(Collected data)
* * * *
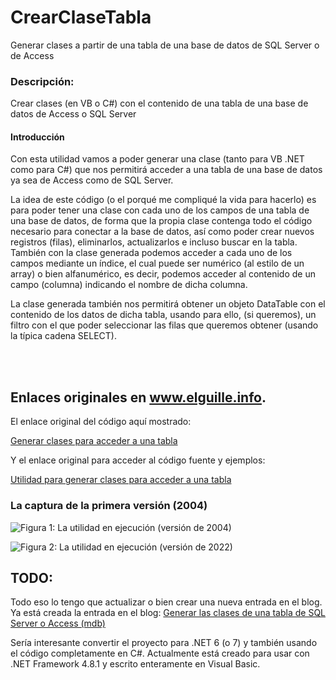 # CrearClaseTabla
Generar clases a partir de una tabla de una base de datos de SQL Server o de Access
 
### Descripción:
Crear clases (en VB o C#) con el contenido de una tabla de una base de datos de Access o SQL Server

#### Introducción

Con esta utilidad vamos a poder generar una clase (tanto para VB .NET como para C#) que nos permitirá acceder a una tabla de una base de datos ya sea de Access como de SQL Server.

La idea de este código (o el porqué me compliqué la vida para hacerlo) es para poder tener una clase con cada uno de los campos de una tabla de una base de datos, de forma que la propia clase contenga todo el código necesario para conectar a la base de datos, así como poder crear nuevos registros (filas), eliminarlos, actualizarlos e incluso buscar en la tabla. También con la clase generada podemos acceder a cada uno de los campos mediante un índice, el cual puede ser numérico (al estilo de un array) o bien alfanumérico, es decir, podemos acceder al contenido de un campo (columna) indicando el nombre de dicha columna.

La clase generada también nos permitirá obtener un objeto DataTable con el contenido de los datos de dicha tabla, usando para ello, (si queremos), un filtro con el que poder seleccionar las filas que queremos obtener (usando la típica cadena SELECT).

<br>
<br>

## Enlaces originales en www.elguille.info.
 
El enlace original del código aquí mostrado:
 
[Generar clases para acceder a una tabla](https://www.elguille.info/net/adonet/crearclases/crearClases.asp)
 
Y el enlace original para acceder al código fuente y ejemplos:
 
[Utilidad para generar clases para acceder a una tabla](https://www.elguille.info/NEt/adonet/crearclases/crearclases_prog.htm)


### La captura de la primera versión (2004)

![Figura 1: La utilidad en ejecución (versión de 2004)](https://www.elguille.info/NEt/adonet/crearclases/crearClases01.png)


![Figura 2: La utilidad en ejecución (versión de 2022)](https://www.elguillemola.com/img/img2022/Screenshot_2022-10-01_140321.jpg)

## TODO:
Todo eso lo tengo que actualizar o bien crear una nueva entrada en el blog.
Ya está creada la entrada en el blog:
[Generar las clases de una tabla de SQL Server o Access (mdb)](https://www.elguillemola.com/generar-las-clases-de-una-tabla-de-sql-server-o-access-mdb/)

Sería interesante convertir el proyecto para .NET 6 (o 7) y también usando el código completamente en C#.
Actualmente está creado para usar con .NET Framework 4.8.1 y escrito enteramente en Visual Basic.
* * * *
▶ _Task instructions_
Looking at the entries, work out how many lines include the word "versión" and give the number by itself.

▶ _Task solution_
3